The clinical significance and potential molecular mechanism of PTTG1 in esophageal squamous cell carcinoma

Esophageal squamous cell carcinoma (ESCC) is the major histological type of esophageal cancers worldwide. Transcription factor PTTG1 was seen highly expressed in a variety of tumors and was related to the degree of tumor differentiation, invasion, and metastasis. However, the clinical significance of PTTG1 had yet to be verified, and the mechanism of abnormal PTTG1 expression in ESCC was not clear. In this study, we collected eight pairs of ESCC samples and corresponding adjacent normal esophageal tissues for RNA-seq from eight ESCC patients underwent radical resection of EC. None of these ESCC patients received preoperative chemotherapy or radiotherapy.The tissue samples were stored at -80°C immediately after resection. These 8 patients included 6 males and 2 females with a median age of 60 years. RNA-seq was executed by Wuhan Seqhealth Technology Co.LTD. TRIzol reagent (Invitrogen, Carlsbad, CA, USA) was applied to extract and prepare total RNA from tumors and paired adjacent non-ESCC tissues. A total amount of 3 μg RNA per sample was used as initial material for the RNA sample preparations. Nanodrop™ 1000 spectrophotometer was applied to examined RNA purity. RNA concentration was determined using a Qubit® 3.0 Fluorometer. RNA integrity was determined using an RNA Nano 6000 Assay Kit and a Bioanalyzer 2100 system. Afterward, the sequencing libraries were established using the NEBNext Ultra Directional RNA Library Prep Kit for Illumina base on manufacturer’s protocols. The 200 Illumina HiSeq X Ten platform was used to sequence the libraries. RNA sequencing reads were aligned to the reference of homo_sapiens.GRCh38. In the current study, we obtained the data on log2 (x + 0.001) conversion level 3 and reported RNA-seq data in transcripts per kilobase million (TPM). mRNA profiles of ESCC samples and corresponding adjacent normal esophageal tissues.
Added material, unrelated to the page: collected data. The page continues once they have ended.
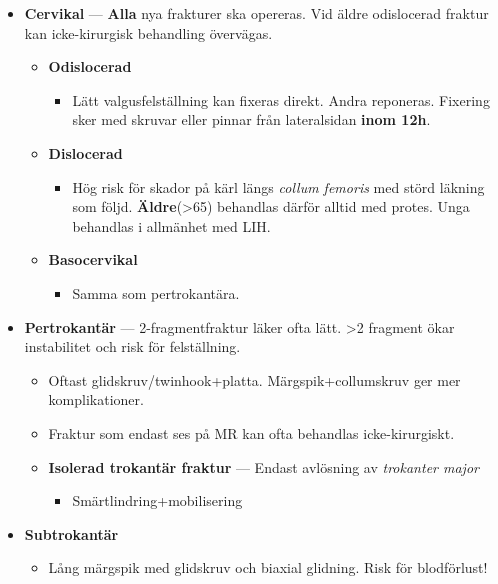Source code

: \documentclass[
  letterpaper,
  DIV=11,
  numbers=noendperiod]{scrreport}
\providecommand{\tightlist}{%
  \setlength{\itemsep}{0pt}\setlength{\parskip}{0pt}}\usepackage{longtable,booktabs,array}
\begin{document}
\begin{itemize}
\tightlist
\item
  \textbf{Cervikal} --- \textbf{Alla} nya frakturer ska opereras. Vid
  äldre odislocerad fraktur kan icke-kirurgisk behandling övervägas.

  \begin{itemize}
  \tightlist
  \item
    \textbf{Odislocerad}

    \begin{itemize}
    \tightlist
    \item
      Lätt valgusfelställning kan fixeras direkt. Andra reponeras.
      Fixering sker med skruvar eller pinnar från lateralsidan
      \textbf{inom 12h}.
    \end{itemize}
  \item
    \textbf{Dislocerad}

    \begin{itemize}
    \tightlist
    \item
      Hög risk för skador på kärl längs \emph{collum femoris} med störd
      läkning som följd. \textbf{Äldre}(\textgreater65) behandlas därför
      alltid med protes. Unga behandlas i allmänhet med LIH.
    \end{itemize}
  \item
    \textbf{Basocervikal}

    \begin{itemize}
    \tightlist
    \item
      Samma som pertrokantära.
    \end{itemize}
  \end{itemize}
\item
  \textbf{Pertrokantär} --- 2-fragmentfraktur läker ofta lätt.
  \textgreater2 fragment ökar instabilitet och risk för felställning.

  \begin{itemize}
  \tightlist
  \item
    Oftast glidskruv/twinhook+platta. Märgspik+collumskruv ger mer
    komplikationer.
  \item
    Fraktur som endast ses på MR kan ofta behandlas icke-kirurgiskt.
  \item
    \textbf{Isolerad trokantär fraktur} --- Endast avlösning av
    \emph{trokanter major}

    \begin{itemize}
    \tightlist
    \item
      Smärtlindring+mobilisering
    \end{itemize}
  \end{itemize}
\item
  \textbf{Subtrokantär}

  \begin{itemize}
  \tightlist
  \item
    Lång märgspik med glidskruv och biaxial glidning. Risk för
    blodförlust!
  \end{itemize}
\end{itemize}
\end{document}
食管鳞状细胞癌（Esophageal squamous cell carcinoma, ESCC）是全球范围内食管癌的主要组织学类型。转录因子PTTG1在多种肿瘤中呈高表达状态，且与肿瘤分化程度、侵袭及转移密切相关。然而，PTTG1的临床意义尚待验证，其在ESCC中表达异常的分子机制尚未明确。本研究收集了8例行食管癌根治性切除术的ESCC患者的癌组织及对应癌旁正常食管组织，用于RNA测序。所有入组的ESCC患者均未接受术前化疗或放疗。样本于切除后立即置于-80℃冰箱保存。该8例患者中，男性6例、女性2例，中位年龄为60岁。RNA测序由武汉Seqhealth科技有限公司（Wuhan Seqhealth Technology Co.LTD）完成。采用TRIzol试剂（Invitrogen，美国加利福尼亚州卡尔斯巴德市）提取并制备肿瘤组织及配对癌旁非ESCC组织的总RNA。每个样本取3 μg总RNA作为RNA样品制备的起始材料。使用Nanodrop™ 1000分光光度计检测RNA纯度，采用Qubit® 3.0荧光定量仪测定RNA浓度，使用RNA Nano 6000检测试剂盒与Bioanalyzer 2100系统评估RNA完整性。随后，基于制造商提供的操作流程，使用NEBNext Ultra Directional RNA Library Prep Kit for Illumina构建测序文库。采用200 Illumina HiSeq X Ten平台对文库进行测序。将RNA测序读段比对至人类参考基因组homo_sapiens.GRCh38。本研究采用log₂(x + 0.001)转换后的第3层级数据，并以每百万转录本（transcripts per kilobase million, TPM）格式报告RNA测序数据。本数据集包含ESCC样本及对应癌旁正常食管组织的mRNA表达谱。